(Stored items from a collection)
++++

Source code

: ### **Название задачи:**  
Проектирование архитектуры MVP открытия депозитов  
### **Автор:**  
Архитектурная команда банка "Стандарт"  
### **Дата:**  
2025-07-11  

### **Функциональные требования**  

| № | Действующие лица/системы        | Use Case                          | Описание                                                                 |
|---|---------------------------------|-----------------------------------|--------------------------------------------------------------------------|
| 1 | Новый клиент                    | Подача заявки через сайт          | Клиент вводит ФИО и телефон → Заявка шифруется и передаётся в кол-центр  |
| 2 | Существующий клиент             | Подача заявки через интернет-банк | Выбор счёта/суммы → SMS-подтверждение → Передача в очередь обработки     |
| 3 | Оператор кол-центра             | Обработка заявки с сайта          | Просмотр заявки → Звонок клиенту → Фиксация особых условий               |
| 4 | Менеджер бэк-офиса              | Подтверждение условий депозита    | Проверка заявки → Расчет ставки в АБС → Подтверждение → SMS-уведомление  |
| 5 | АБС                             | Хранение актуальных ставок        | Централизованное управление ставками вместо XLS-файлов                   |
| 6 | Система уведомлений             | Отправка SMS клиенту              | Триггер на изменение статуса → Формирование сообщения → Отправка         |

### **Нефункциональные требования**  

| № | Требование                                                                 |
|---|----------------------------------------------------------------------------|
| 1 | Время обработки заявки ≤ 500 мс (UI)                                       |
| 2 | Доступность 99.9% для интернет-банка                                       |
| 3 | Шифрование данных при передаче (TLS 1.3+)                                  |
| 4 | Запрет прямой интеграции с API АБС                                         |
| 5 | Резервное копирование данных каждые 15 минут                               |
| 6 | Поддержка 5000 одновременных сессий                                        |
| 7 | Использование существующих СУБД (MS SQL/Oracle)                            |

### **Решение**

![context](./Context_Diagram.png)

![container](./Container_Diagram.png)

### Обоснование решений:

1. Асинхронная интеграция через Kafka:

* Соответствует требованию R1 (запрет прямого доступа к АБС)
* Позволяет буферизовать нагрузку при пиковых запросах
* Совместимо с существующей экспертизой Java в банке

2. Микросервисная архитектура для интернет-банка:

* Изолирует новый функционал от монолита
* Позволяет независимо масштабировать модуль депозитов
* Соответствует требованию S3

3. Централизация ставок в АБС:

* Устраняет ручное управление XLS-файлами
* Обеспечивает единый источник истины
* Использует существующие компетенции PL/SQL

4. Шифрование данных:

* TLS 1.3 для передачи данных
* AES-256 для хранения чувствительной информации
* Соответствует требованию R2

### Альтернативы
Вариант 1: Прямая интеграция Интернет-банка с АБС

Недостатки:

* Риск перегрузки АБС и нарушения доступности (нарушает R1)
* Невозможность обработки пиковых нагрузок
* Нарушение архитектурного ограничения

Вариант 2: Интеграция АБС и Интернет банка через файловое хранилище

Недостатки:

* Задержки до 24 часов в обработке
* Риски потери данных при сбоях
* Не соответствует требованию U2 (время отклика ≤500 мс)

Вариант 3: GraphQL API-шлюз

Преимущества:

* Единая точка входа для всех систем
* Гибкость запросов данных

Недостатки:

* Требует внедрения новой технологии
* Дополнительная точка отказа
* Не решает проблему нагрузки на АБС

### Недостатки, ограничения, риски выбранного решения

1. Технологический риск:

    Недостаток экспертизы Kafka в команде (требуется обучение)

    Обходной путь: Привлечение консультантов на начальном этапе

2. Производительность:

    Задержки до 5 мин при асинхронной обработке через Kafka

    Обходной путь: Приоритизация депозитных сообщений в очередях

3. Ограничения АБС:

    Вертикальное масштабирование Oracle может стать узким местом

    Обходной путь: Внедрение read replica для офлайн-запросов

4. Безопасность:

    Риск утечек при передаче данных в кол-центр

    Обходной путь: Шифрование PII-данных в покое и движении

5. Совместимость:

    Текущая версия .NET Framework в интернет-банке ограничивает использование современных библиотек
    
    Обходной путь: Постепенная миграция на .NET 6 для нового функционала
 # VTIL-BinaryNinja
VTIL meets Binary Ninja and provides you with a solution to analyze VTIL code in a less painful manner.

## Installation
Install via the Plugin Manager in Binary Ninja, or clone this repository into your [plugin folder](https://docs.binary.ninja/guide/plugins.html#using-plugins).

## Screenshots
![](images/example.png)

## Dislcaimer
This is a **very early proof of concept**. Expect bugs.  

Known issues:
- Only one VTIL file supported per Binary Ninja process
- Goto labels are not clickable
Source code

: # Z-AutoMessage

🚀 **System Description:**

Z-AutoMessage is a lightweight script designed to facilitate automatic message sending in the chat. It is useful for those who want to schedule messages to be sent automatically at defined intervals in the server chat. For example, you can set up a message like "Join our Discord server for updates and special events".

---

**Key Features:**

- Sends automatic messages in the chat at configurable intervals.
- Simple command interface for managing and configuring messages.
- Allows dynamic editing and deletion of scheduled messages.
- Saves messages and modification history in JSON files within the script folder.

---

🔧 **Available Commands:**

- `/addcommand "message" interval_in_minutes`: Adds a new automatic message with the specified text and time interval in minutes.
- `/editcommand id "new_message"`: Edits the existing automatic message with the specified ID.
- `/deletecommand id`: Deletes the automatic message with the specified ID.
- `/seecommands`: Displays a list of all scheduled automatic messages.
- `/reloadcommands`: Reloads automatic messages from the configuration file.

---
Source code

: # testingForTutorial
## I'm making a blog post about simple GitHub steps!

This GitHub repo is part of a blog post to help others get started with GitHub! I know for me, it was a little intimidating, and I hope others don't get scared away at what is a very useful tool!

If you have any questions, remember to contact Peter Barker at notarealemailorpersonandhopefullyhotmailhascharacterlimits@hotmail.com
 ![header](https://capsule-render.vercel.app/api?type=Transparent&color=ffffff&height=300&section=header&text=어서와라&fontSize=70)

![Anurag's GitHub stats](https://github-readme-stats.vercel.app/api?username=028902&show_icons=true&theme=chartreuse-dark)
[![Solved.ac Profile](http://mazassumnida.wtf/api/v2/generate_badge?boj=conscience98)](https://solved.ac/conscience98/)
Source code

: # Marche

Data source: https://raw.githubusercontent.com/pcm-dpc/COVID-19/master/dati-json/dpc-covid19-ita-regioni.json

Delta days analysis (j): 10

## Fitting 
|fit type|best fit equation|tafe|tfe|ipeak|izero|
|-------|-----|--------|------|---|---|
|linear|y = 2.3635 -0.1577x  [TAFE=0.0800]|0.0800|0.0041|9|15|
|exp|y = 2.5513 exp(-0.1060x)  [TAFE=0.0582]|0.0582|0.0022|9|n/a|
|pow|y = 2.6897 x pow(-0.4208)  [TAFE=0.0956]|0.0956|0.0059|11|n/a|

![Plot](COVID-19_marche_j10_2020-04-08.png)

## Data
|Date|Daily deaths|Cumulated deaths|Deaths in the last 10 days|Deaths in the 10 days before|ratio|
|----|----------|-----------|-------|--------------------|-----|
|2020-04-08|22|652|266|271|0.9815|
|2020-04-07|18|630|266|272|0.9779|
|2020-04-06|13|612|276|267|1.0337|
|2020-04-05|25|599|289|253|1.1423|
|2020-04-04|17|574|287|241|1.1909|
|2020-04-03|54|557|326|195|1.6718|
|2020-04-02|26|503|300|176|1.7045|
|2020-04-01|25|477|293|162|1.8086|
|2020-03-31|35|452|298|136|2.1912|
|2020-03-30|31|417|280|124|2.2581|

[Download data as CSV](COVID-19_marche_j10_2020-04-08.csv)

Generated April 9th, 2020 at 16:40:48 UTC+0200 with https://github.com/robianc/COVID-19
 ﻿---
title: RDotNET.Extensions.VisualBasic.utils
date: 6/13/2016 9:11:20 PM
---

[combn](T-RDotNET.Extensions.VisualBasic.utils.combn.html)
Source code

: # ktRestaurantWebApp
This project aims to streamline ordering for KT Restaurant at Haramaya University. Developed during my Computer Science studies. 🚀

++++

# ACTION ITEM
Print exactly, and only, the lines from the line containing "date: 6/13/2016 9:11:20 PM" through the final line of the records, both included.

# EXPECTED ANSWER
date: 6/13/2016 9:11:20 PM
---

[combn](T-RDotNET.Extensions.VisualBasic.utils.combn.html)
Source code

: # ktRestaurantWebApp
This project aims to streamline ordering for KT Restaurant at Haramaya University. Developed during my Computer Science studies. 🚀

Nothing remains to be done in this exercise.